◆ **EXERCISE REQUIREMENTS**
This exercise requires an exact output of the listing, images omitted.
((
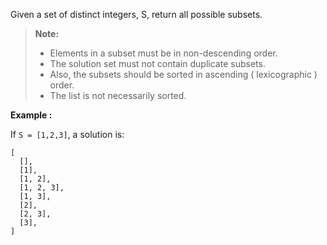 <div class="markdown-content" id="problem-content">
<p>Given a set of distinct integers, S, return all possible subsets.</p>
<blockquote>
<p><strong>Note:</strong></p>
<ul>
<li>Elements in a subset must be in non-descending order.</li>
<li>The solution set must not contain duplicate subsets.</li>
<li>Also, the subsets should be sorted in ascending ( lexicographic ) order.</li>
<li>The list is not necessarily sorted.</li>
</ul>
</blockquote>
<p><strong>Example :</strong></p>
<p>If <code class="highlighter-rouge">S = [1,2,3]</code>, a solution is:</p>
<div class="highlighter-rouge"><pre class="highlight"><code>[
  [],
  [1],
  [1, 2],
  [1, 2, 3],
  [1, 3],
  [2],
  [2, 3],
  [3],
]
</code></pre>
</div>

</div>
))
◆ **TASK RESPONSE**
 <div class="markdown-content" id="problem-content">
<p>Given a set of distinct integers, S, return all possible subsets.</p>
<blockquote>
<p><strong>Note:</strong></p>
<ul>
<li>Elements in a subset must be in non-descending order.</li>
<li>The solution set must not contain duplicate subsets.</li>
<li>Also, the subsets should be sorted in ascending ( lexicographic ) order.</li>
<li>The list is not necessarily sorted.</li>
</ul>
</blockquote>
<p><strong>Example :</strong></p>
<p>If <code class="highlighter-rouge">S = [1,2,3]</code>, a solution is:</p>
<div class="highlighter-rouge"><pre class="highlight"><code>[
  [],
  [1],
  [1, 2],
  [1, 2, 3],
  [1, 3],
  [2],
  [2, 3],
  [3],
]
</code></pre>
</div>

</div>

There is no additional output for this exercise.